Step 4. Any strands remaining at this point correspond to Hamiltonian paths, so we just amplify them with PCR, and detect if any DNA remain in the test tube. If yes, there exists a directed Hamiltonian path from s to t in the graph.

That’s it for the algorithm. Adleman went on to describe the incredible potential of DNA computers. A computer today can do about $10^9$ operations a second, but you can easily have $10^{20}$ DNA molecules in a test tube.

DNA Computing since 1994

Shortly after Adleman’s paper, researchers applied similar ideas to solve difficult problems, like 3-SAT, the maximal clique problem, the shortest common superstring problem, even breaking DES. Usually it was difficult to implement these papers in the lab, for example, Richard Lipton proposed a procedure to solve 3-SAT in 1995, but only in 2002 did Adleman solve an instance of 3-SAT with 20 variables in the lab.

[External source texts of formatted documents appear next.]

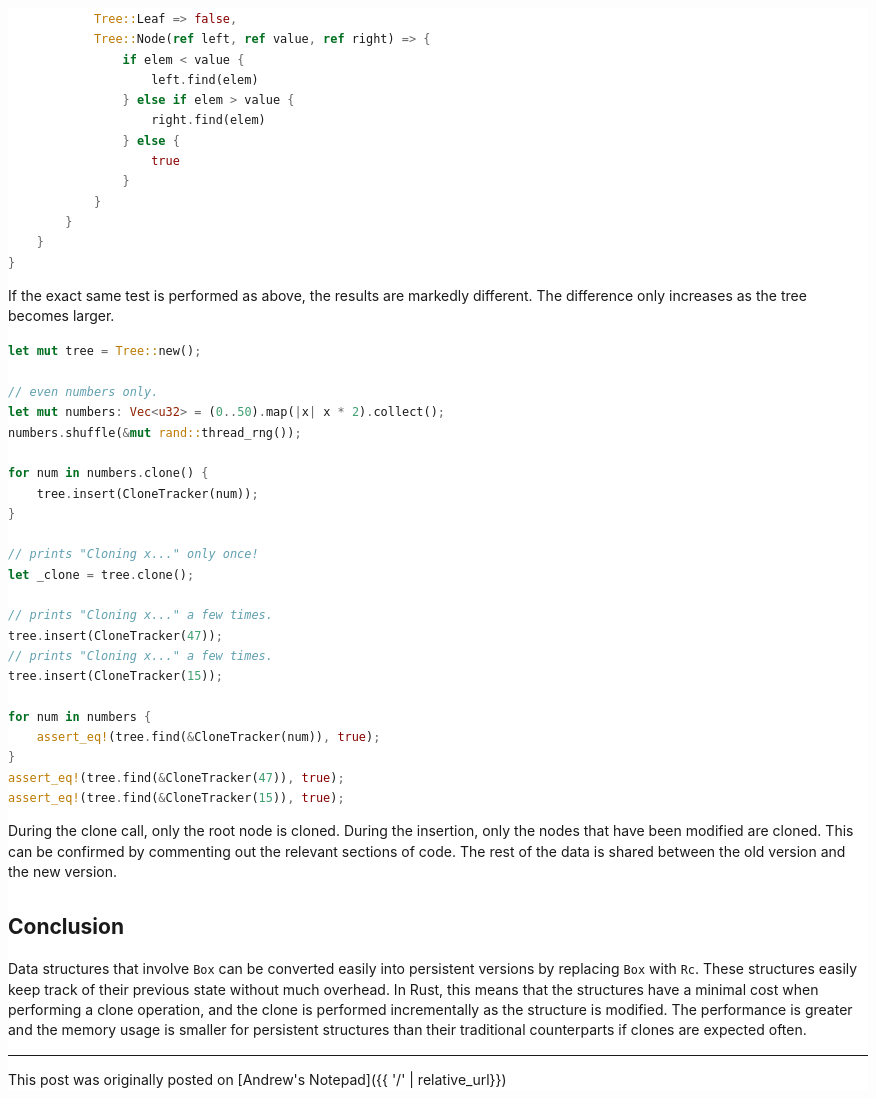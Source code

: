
 ```rust
            Tree::Leaf => false,
            Tree::Node(ref left, ref value, ref right) => {
                if elem < value {
                    left.find(elem)
                } else if elem > value {
                    right.find(elem)
                } else {
                    true
                }
            }
        }
    }
}
```

If the exact same test is performed as above, the results are markedly different. The difference only increases as the tree becomes larger.

```rust
let mut tree = Tree::new();

// even numbers only.
let mut numbers: Vec<u32> = (0..50).map(|x| x * 2).collect();
numbers.shuffle(&mut rand::thread_rng());

for num in numbers.clone() {
    tree.insert(CloneTracker(num));
}

// prints "Cloning x..." only once!
let _clone = tree.clone();

// prints "Cloning x..." a few times.
tree.insert(CloneTracker(47));
// prints "Cloning x..." a few times.
tree.insert(CloneTracker(15));

for num in numbers {
    assert_eq!(tree.find(&CloneTracker(num)), true);
}
assert_eq!(tree.find(&CloneTracker(47)), true);
assert_eq!(tree.find(&CloneTracker(15)), true);
```

During the clone call, only the root node is cloned. During the insertion, only the nodes that have been modified are cloned. This can be confirmed by commenting out the relevant sections of code. The rest of the data is shared between the old version and the new version.

## Conclusion

Data structures that involve `Box` can be converted easily into persistent versions by replacing `Box` with `Rc`. These structures easily keep track of their previous state without much overhead. In Rust, this means that the structures have a minimal cost when performing a clone operation, and the clone is performed incrementally as the structure is modified. The performance is greater and the memory usage is smaller for persistent structures than their traditional counterparts if clones are expected often.

---

This post was originally posted on [Andrew's Notepad]({{ '/' | relative_url}})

On the theoretical side, there was much progress in formalizing rules and trying to construct “universal” DNA computers. Several different models of DNA computing were proven Turing complete (actually my research adviser Lila Kari came up with one of them). It has been difficult to build these computers, because some of the enzymes required for some operations don’t exist yet.

There has been progress on the practical side as well. Since Adleman, researchers have looked into other models of using biological molecules for computation, like solving 3-SAT with hairpin formation or solving the knight’s tour problem with RNA instead of DNA.

In 2006, a simplified DNA computer was built that had the ability to detect if a combination of enzymes were present, and only release medicine if they are all present (indicating that the patient had a disease). In 2013, researchers built the “transcriptor”: DNA versions of logic gates. One reason these are important because transcriptors are reusable, whereas previously all reagents have to be thrown away after each operation.

Current Limitations of DNA Computing

Clearly, the method I described is very time consuming and labor intensive. Each operation takes hours of lab work. This is not really a fundamental problem, in the future we might use robots to automate these lab operations.

The biggest barrier to solving large instances is that right now, we can’t synthesize arbitrary long strands of DNA (oligonucleotides). We can synthesize strands of 20-25 nucleotides with no problem, but as this number increases, the yield quickly becomes too low to be practical. The longest we can synthesize with current technology is a strand of length about 60. (Edit: Technology has improved since the papers I was looking at were written. According to my adviser, we can do 100 to a few thousand base pairs now in 2016).

Why do we need to synthesize long oligonucleotides? To represent larger problem instances, each vertex needs a unique encoding. If the encoding is too short, there will be a high probability of random sections overlapping by accident when they’re not supposed to, thereby ruining the experiment.

One promising direction of research is DNA self-assembly, so instead of painstakingly building oligonucleotides one base at a time, we put short strands in a test tube and let them self-assemble into the structures we want. My URA project this term deals with what kind of patterns can be constructed with self-assembly.

Today, if you need to solve a Hamiltonian path problem, like finding the optimal way to play Pokemon Go, you would still use a conventional computer. But don’t forget that within 100 years, computers have turned from impractical contraptions into devices that everyone carries in their pockets. I’ll bet that DNA computers will do the same.

References

1. Adleman, Leonard. “Molecular computation of solutions to combinatorial problems“. Science, volume 266, 1994.
2. Lipton, Richard. “DNA solution of hard computational problems“. Science, volume 268, 1995.